THE OCCASION OF THE VOYAGE_LECTURES ON THE HARVARD CLASSICS

THE OCCASION OF THE VOYAGE

About 1831 the British Admiralty decided to fit out the Beagle, a ten-gun brig, to complete the survey of Patagonia and Tierra del Fuego begun some years before, to survey the shores of Chili, Peru, and some of the islands of the Pacific, and to carry a chain of chronometrical measurements round the world. It seemed important to all concerned that a naturalist should accompany this expedition; and Captain Fitz-Roy, through the mediation of Professor Henslow, eventually induced Charles Darwin to become his cabin companion and naturalist for the voyage. Henslow recommended Darwin not as a finished naturalist but as one amply qualified for collecting, observing, and noting anything worthy to be noted in natural history.

The Beagle, after two unsuccessful attempts to get away, finally set sail from Devonport, England, December 27, 1831; and, after a cruise of almost five years, she returned to Falmouth, England, October 2, 1836. Her course had lain across the Atlantic to the Brazilian coast, thence southward along the east coast of South America to Tierra del Fuego, whence she turned northward skirting the seaboard of Chili and Peru.
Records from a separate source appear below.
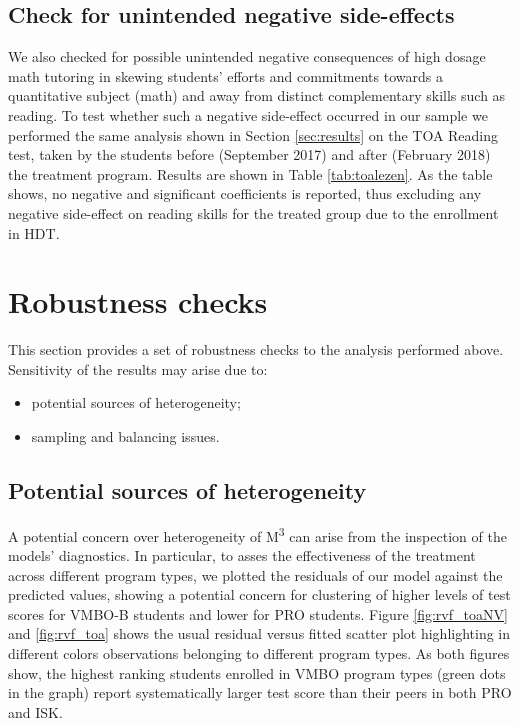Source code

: \documentclass[ 12 pt]{article}
\begin{document}
\subsection{Check for unintended negative side-effects}
We also checked for possible unintended negative consequences of high dosage math tutoring in skewing students’ efforts and commitments towards a quantitative subject (math) and away from distinct complementary skills such as reading. To test whether such a negative side-effect occurred in our sample we performed the same analysis shown in Section \ref{sec:results} on the TOA Reading test, taken by the students before (September 2017) and after (February 2018) the treatment program. Results are shown in Table \ref{tab:toalezen}. As the table shows, no negative and significant coefficients is reported, thus excluding any negative side-effect on reading skills for the treated group due to the enrollment in HDT.



\section{Robustness checks}
\label{sec:robustness}
This section provides a set of robustness checks to the analysis performed above. Sensitivity of the results may arise due to:
\begin{itemize}
\item potential sources of heterogeneity;
\item sampling and balancing issues.
\end{itemize} 

\subsection{Potential sources of heterogeneity}
A potential concern over heterogeneity of M\textsuperscript{3} can arise from the inspection of the models' diagnostics. In particular, to asses the effectiveness of the treatment across different program types, we plotted the residuals of our model against the predicted values, showing a potential concern for clustering of higher levels of test scores for VMBO-B students and lower for PRO students. Figure \ref{fig:rvf_toaNV} and \ref{fig:rvf_toa} shows the usual residual versus fitted scatter plot highlighting in different colors observations belonging to different program types. As both figures show, the highest ranking students enrolled in VMBO program types (green dots in the graph) report systematically larger test score than their peers in both PRO and ISK. 
\end{document}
Near the equator a westerly course was taken and she then crossed the Pacific to Australia whence she traversed the Indian Ocean, and, rounding the Cape of Good Hope, headed across the South Atlantic for Brazil. Here she completed the circumnavigation of the globe and, picking up her former course, she retraced her way to England.

When Darwin left England on the Beagle, he was twenty-two years old. The five-year voyage, therefore, occupied in his life the period of maturing manhood. What it was to mean to him he only partly saw. Before leaving England he declared that the day of sailing would mark the beginning of his second life, a new birthday to him. All through his boyhood he had dreamed of seeing the tropics; and now his dream was to be realized. His letters and his account of the voyage are full of the exuberance of youth. To his friend Fox he wrote from Brazil: “My mind has been, since leaving England, in a perfect hurricane of delight and astonishment.” To Henslow he sent word from Rio as follows: “Here I first saw a tropical forest in all its sublime grandeur—nothing but the reality can give you any idea how wonderful, how magnificent the scene is.” And to another correspondent he wrote: “When I first entered on and beheld the luxuriant vegetation of Brazil, it was realizing the visions in the ‘Arabian Nights.’ The brilliancy of the scenery throws one into a delirium of delight, and a beetle hunter is not likely soon to awaken from it when, whichever way he turns, fresh treasures meet his eye.” Such expressions could spring only from the enthusiasm of the born naturalist.